- [What to do]:
Every line below that has the string "mentése" needs to be copied.

Segment Open

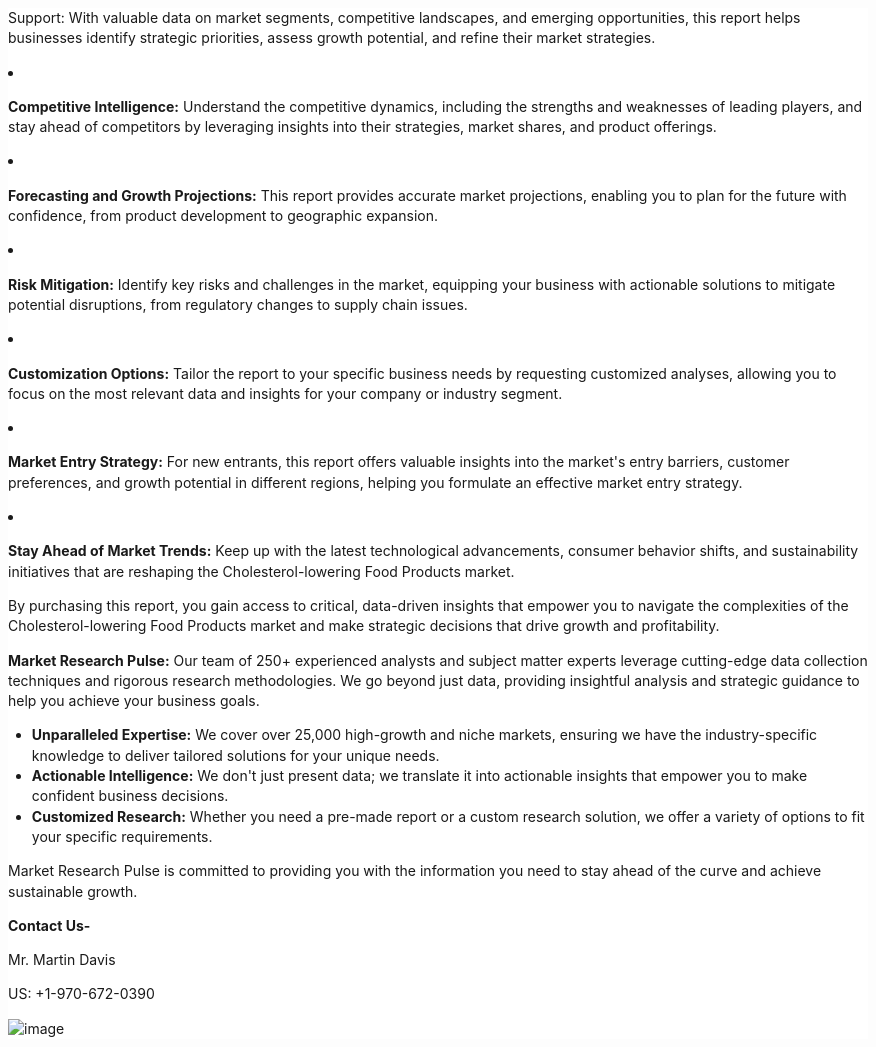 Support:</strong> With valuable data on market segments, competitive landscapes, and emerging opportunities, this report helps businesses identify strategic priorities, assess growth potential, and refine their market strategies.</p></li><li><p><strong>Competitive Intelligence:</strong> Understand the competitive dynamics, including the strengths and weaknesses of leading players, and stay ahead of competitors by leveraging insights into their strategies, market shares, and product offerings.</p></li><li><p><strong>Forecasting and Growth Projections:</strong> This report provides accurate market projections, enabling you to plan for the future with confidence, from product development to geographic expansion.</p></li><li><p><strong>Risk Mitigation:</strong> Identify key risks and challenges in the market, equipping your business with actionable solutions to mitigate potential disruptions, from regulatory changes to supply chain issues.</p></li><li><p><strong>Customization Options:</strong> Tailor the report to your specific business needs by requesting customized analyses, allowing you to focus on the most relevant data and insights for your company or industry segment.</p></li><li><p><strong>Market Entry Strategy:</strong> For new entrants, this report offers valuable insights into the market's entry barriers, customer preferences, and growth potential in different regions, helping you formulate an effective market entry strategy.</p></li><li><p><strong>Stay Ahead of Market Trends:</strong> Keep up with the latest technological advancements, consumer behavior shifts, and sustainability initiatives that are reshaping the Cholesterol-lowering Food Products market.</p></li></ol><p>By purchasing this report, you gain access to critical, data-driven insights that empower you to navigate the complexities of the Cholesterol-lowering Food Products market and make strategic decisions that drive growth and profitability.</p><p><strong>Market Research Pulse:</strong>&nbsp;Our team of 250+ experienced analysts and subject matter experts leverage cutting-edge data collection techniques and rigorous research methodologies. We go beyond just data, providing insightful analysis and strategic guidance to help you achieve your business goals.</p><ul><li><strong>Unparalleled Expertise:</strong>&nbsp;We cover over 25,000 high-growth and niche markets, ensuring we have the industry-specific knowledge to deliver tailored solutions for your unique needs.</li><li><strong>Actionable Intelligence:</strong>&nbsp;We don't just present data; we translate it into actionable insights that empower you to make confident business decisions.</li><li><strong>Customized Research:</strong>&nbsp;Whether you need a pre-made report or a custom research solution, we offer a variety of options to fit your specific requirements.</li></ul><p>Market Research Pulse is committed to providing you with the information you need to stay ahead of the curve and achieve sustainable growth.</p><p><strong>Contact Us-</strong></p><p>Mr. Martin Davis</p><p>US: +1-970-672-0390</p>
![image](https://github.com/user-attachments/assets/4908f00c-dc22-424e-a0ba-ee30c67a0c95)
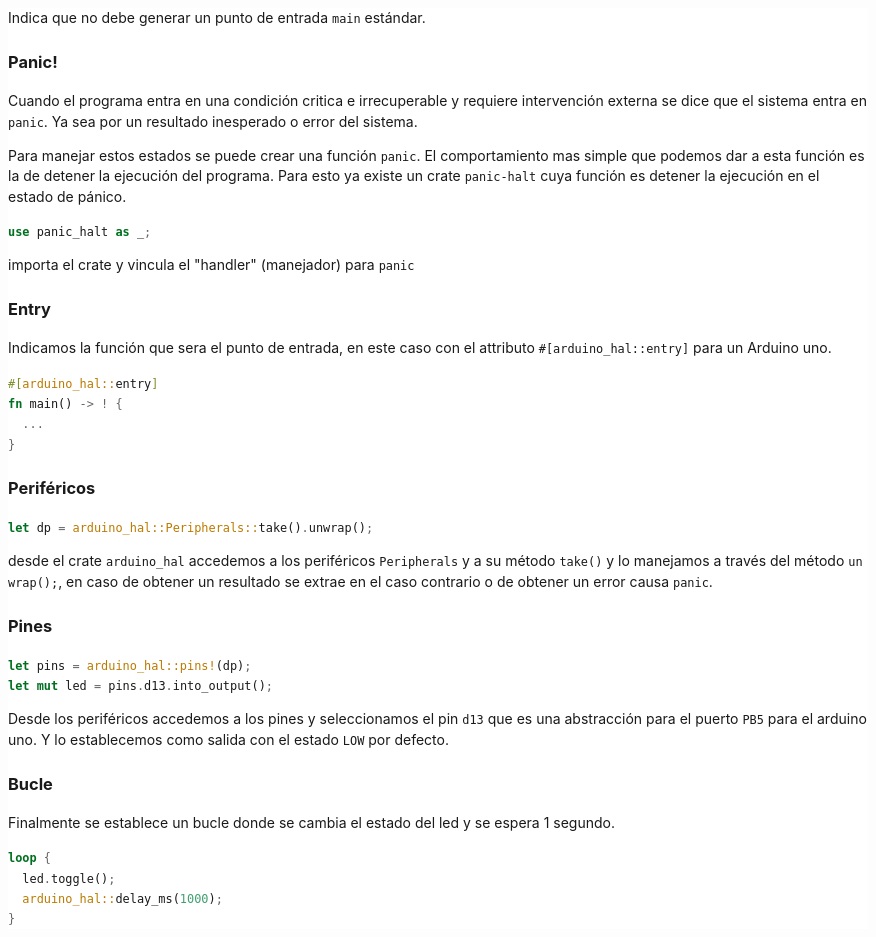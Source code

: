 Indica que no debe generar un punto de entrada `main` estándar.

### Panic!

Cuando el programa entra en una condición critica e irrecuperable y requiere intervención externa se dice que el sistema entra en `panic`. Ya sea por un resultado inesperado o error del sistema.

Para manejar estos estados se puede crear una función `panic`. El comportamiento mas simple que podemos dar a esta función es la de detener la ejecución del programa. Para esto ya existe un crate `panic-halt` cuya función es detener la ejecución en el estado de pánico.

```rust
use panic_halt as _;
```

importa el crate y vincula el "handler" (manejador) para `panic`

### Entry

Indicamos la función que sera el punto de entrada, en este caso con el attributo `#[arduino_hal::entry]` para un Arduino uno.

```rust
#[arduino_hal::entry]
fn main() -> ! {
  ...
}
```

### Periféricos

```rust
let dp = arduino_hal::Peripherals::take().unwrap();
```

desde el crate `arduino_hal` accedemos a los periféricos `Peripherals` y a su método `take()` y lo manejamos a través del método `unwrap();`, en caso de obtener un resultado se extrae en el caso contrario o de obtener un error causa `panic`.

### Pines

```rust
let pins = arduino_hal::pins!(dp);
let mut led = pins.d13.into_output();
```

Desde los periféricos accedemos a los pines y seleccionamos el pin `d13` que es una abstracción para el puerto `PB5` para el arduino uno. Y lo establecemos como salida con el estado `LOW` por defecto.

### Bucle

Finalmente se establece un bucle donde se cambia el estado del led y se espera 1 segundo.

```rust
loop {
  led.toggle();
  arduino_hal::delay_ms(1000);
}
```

Segment Closed
Segment Open

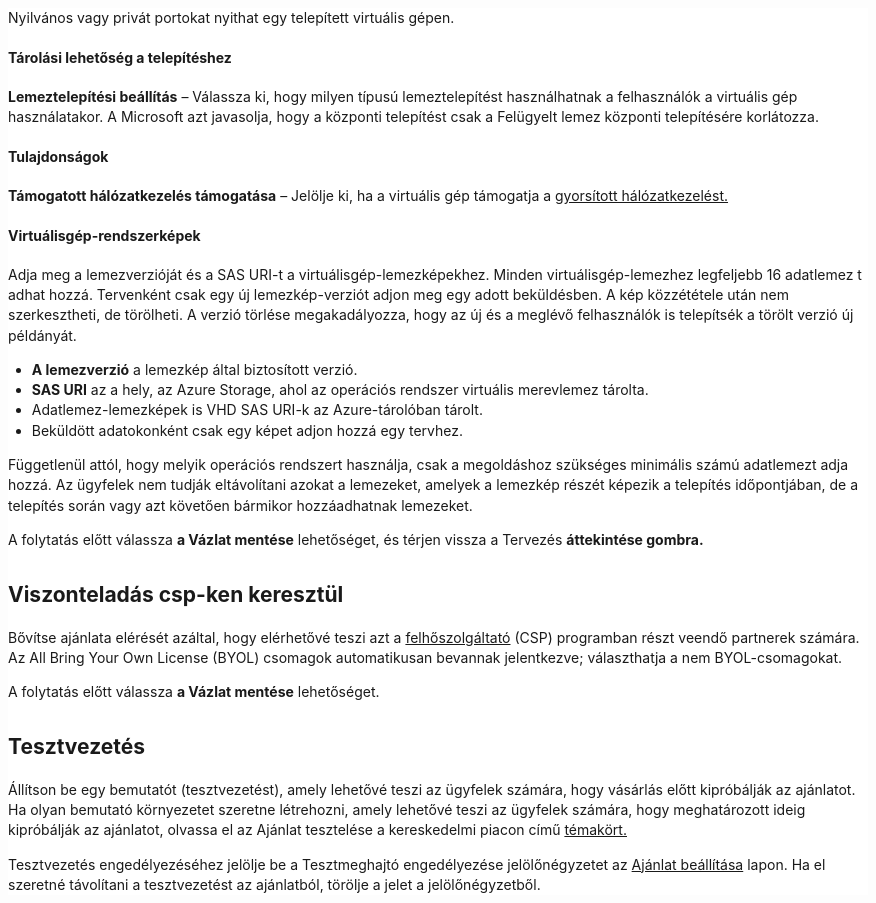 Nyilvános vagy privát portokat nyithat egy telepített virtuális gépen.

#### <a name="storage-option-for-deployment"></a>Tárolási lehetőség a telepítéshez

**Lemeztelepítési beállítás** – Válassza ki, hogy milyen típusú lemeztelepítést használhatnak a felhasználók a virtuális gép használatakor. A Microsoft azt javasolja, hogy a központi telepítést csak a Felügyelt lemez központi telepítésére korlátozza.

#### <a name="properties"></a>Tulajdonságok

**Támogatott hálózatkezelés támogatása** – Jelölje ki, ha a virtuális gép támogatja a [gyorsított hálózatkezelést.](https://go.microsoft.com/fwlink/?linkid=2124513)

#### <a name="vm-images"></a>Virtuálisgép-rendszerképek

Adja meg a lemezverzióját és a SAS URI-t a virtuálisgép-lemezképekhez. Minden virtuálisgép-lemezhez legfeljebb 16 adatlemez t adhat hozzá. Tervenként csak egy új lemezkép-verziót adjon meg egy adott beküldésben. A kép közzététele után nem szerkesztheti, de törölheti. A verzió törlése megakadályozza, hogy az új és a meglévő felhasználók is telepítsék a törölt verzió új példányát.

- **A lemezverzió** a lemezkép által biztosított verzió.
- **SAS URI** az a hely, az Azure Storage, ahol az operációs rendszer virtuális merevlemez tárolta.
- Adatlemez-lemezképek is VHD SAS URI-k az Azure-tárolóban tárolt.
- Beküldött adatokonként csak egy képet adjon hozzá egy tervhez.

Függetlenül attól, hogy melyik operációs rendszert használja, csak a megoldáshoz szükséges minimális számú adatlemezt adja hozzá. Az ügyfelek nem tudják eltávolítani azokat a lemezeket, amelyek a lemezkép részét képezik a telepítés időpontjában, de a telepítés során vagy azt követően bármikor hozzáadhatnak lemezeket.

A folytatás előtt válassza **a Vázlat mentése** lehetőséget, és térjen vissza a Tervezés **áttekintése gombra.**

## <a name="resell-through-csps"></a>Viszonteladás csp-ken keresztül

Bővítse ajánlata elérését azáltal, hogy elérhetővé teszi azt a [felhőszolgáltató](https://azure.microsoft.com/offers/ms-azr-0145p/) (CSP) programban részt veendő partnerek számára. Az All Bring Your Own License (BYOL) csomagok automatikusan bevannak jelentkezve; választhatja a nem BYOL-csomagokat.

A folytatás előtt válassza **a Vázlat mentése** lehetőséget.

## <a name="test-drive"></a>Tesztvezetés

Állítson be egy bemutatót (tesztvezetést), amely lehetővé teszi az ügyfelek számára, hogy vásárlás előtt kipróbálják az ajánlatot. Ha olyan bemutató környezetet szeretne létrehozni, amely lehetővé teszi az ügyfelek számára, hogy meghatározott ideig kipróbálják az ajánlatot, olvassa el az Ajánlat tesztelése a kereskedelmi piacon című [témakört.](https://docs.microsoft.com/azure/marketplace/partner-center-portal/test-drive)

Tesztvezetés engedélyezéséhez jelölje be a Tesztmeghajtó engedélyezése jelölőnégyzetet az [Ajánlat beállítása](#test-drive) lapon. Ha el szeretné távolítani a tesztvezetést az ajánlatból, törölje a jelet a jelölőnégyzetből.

Segment Closed

- [Response to the task]:
A folytatás előtt válassza **a Vázlat mentése** lehetőséget, és térjen vissza a Tervezés **áttekintése gombra.**
A folytatás előtt válassza **a Vázlat mentése** lehetőséget.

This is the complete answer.